How to prevent and correct server cooling failures

Advanced planning can prevent server cooling failures, and good practices can help to remedy them and minimize the negative impact on your data center.

Network infrastructure and design is an intricate, delicate process where every decision can affect every server in your data center. Too often, server cooling requirements are overlooked, misjudged or severely underestimated. This can happen in all sorts of environments. Experience has shown that tight budgets force IT managers, even in huge environments, to skip on the crucial cooling and temperature control needs of their data centers. This is where accidents happen. Starting out with the right cooling and knowing how to handle failures when they occur can keep you online and save your organization a lot of money.

Start with the right amount of server cooling
Before you ever deal with a failure in your server cooling infrastructure, it's imperative to understand how cooling works and how to figure out the correct cooling amount for your setting. Cooling is directly related to the amount of power drawn by all of the electrical equipment in the data center . Power consumption is based on the number of amps drawn by the equipment. The more amps produced, the more cooling is required. The simplest way to start the calculation is to know how much power your servers will be drawing (per server or total). A typical single CPU server will draw 1 amp, or 120 watts (1 amp x 120 volt = 120 watts). Dual CPU servers such as Xeon or AMD will draw 2 amp or 240 watts. Now multiply the power requirement by 3.4 BTU/watt to approximate the cooling requirement.

For example, a server drawing 120 watts will require 408 BTU of cooling (120 x 3.4). Before these calculations are even reached, use a cooling calculator to gauge what sort of cooling requirements you might need and make sure a certified HVAC consultant is on hand to consult. Mistakes occur when assumptions based on little or no cooling knowledge are made. Have an expert ready to assist you in deciding not only how much cooling you'll need, but which types.
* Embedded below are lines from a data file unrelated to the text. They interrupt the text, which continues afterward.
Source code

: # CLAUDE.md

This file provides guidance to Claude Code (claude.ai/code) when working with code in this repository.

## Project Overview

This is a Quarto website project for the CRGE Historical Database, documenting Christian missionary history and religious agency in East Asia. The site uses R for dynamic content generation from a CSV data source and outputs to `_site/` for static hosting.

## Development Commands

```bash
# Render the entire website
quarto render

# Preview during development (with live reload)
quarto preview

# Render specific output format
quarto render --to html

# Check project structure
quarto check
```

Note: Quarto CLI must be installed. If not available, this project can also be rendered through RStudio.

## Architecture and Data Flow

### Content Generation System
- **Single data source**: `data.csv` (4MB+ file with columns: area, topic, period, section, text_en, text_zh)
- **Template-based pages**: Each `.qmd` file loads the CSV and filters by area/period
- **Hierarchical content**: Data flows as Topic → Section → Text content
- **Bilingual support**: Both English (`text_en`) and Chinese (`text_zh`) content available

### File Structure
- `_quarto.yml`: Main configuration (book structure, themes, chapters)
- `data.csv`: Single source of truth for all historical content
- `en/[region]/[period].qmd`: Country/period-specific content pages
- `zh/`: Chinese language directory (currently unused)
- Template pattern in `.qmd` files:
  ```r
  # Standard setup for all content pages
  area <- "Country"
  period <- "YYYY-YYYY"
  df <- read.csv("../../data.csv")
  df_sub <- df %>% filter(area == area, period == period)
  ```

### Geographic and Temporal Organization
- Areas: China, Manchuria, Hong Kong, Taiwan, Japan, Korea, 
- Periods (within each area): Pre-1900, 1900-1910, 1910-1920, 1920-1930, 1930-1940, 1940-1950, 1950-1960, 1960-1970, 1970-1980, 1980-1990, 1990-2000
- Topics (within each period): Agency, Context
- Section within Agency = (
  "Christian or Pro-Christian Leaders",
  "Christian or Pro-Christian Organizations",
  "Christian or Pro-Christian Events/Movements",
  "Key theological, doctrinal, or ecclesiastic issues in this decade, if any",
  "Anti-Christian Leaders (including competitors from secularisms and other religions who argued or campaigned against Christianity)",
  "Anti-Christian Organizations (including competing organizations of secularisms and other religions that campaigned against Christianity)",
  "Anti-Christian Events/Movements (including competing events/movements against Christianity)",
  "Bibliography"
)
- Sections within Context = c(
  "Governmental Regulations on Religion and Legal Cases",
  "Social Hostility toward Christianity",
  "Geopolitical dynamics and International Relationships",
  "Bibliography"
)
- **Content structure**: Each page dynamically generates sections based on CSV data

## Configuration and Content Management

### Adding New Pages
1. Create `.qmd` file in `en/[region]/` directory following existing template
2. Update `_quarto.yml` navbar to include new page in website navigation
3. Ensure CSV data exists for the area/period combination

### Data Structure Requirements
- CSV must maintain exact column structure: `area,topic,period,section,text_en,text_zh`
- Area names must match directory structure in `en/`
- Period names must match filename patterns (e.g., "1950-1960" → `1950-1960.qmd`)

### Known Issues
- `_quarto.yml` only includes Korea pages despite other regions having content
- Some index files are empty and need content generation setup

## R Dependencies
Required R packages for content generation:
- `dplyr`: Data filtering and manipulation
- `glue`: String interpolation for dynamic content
Dealing with a failed server cooling system
When a server cooling failure occurs, it's important to take prompt and decisive action. The right moves will keep you running longer and prevent more serious failures. Here are a few guidelines that will help a data center administrator out of a bind, especially if the entire cooling system has just failed:

  1. Know who your maintenance people are and how to reach them quickly. Your first call will be to your HVAC engineers. Be detailed in the description of the problem, too. If your engineers need to bring spare parts, this will help them. At this point, every second counts!
  2. Understand and anticipate what the impact will be if the cooling unit fails. For example, know how long your servers will last before the room reaches critical temperatures (over 120 degrees F). It will help to conduct heat stress tests on your environment to fully understand how long your servers can last before those critical temperatures are reached.
  3. Have a service-level agreement ready for your critical environment. If you don't, have a portable cooling system on hand (or ready for rent). For example, Tripp Lite's SRCOOL12K is specifically designed as an emergency cooling solution. This specific unit will provide the environment with about 12K BTU of cooling power. Some spot coolers can be expensive and many can be rented on short notice. Still, if you only have a few hours before the room reaches those critical temps, you may have to make some financial sacrifices.
  4. Shut off non-essential servers. Development servers are often big power users that don't need to run during production. Any test server or other non-essential business service needs to be turned off.
  5. If you start approaching those critical temperature levels, open some windows and doors. Your goal is to reduce the temperatures in that room. If the temperature outside of the room is lower than in the room, use any sort of fan to blow the hot air out.
  6. This is one of the most important rules when dealing with a failed cooling unit: Make sure you have all backups prepared ahead of time.

Having a plan in place can help with some of the cooling issues you will face if a unit fails. If you have a secondary hot/cold site or a contingency plan, you will want to start executing the first stages of that plan. If you know your servers will not be able to stay up, fire up your remote site and be prepared to transfer the load. A business contingency plan will sustain normal business operations despite there being an emergency, and a disaster recovery plan will help you move your entire data center to an emergency site to prevent major downtime.

Creating server cooling redundancy
Having a failed cooling unit may not necessarily bring your entire environment to a halt. If you have built-in redundancy and a failover plan, you will be ready for a failed unit.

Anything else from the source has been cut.